--- START ---

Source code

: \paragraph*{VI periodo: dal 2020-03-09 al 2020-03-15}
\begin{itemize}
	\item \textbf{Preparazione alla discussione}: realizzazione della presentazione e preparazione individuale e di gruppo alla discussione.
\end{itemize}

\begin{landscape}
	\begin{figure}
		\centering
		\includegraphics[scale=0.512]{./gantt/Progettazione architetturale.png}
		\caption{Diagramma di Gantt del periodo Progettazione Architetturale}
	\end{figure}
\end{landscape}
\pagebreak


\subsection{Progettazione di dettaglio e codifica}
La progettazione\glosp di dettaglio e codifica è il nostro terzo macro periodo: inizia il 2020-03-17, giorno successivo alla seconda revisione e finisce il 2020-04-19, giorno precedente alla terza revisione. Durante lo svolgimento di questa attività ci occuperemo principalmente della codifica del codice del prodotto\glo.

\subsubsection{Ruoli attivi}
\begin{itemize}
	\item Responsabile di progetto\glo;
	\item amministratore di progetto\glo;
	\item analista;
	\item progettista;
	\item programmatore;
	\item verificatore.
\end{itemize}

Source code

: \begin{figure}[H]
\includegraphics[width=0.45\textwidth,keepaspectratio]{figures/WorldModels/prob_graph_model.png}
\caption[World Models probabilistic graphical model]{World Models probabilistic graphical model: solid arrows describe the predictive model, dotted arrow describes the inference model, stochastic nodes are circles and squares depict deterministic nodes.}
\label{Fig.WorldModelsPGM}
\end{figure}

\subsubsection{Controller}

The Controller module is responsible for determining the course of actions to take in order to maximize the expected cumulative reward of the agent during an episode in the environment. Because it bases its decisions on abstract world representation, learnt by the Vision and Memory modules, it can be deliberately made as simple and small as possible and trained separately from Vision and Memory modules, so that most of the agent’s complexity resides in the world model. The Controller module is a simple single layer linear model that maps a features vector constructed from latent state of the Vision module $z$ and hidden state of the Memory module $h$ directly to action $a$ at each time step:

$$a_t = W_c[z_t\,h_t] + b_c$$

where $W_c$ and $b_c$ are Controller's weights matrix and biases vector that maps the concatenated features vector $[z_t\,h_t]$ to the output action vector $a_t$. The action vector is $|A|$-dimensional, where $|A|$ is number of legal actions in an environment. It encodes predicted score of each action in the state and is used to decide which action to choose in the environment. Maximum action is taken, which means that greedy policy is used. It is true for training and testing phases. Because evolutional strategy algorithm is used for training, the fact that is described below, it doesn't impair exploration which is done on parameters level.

--- END ---

Return the entries above, every line intact.

▸ Task output
Source code

: \paragraph*{VI periodo: dal 2020-03-09 al 2020-03-15}
\begin{itemize}
	\item \textbf{Preparazione alla discussione}: realizzazione della presentazione e preparazione individuale e di gruppo alla discussione.
\end{itemize}

\begin{landscape}
	\begin{figure}
		\centering
		\includegraphics[scale=0.512]{./gantt/Progettazione architetturale.png}
		\caption{Diagramma di Gantt del periodo Progettazione Architetturale}
	\end{figure}
\end{landscape}
\pagebreak


\subsection{Progettazione di dettaglio e codifica}
La progettazione\glosp di dettaglio e codifica è il nostro terzo macro periodo: inizia il 2020-03-17, giorno successivo alla seconda revisione e finisce il 2020-04-19, giorno precedente alla terza revisione. Durante lo svolgimento di questa attività ci occuperemo principalmente della codifica del codice del prodotto\glo.

\subsubsection{Ruoli attivi}
\begin{itemize}
	\item Responsabile di progetto\glo;
	\item amministratore di progetto\glo;
	\item analista;
	\item progettista;
	\item programmatore;
	\item verificatore.
\end{itemize}

Source code

: \begin{figure}[H]
\includegraphics[width=0.45\textwidth,keepaspectratio]{figures/WorldModels/prob_graph_model.png}
\caption[World Models probabilistic graphical model]{World Models probabilistic graphical model: solid arrows describe the predictive model, dotted arrow describes the inference model, stochastic nodes are circles and squares depict deterministic nodes.}
\label{Fig.WorldModelsPGM}
\end{figure}

\subsubsection{Controller}

The Controller module is responsible for determining the course of actions to take in order to maximize the expected cumulative reward of the agent during an episode in the environment. Because it bases its decisions on abstract world representation, learnt by the Vision and Memory modules, it can be deliberately made as simple and small as possible and trained separately from Vision and Memory modules, so that most of the agent’s complexity resides in the world model. The Controller module is a simple single layer linear model that maps a features vector constructed from latent state of the Vision module $z$ and hidden state of the Memory module $h$ directly to action $a$ at each time step:

$$a_t = W_c[z_t\,h_t] + b_c$$

where $W_c$ and $b_c$ are Controller's weights matrix and biases vector that maps the concatenated features vector $[z_t\,h_t]$ to the output action vector $a_t$. The action vector is $|A|$-dimensional, where $|A|$ is number of legal actions in an environment. It encodes predicted score of each action in the state and is used to decide which action to choose in the environment. Maximum action is taken, which means that greedy policy is used. It is true for training and testing phases. Because evolutional strategy algorithm is used for training, the fact that is described below, it doesn't impair exploration which is done on parameters level.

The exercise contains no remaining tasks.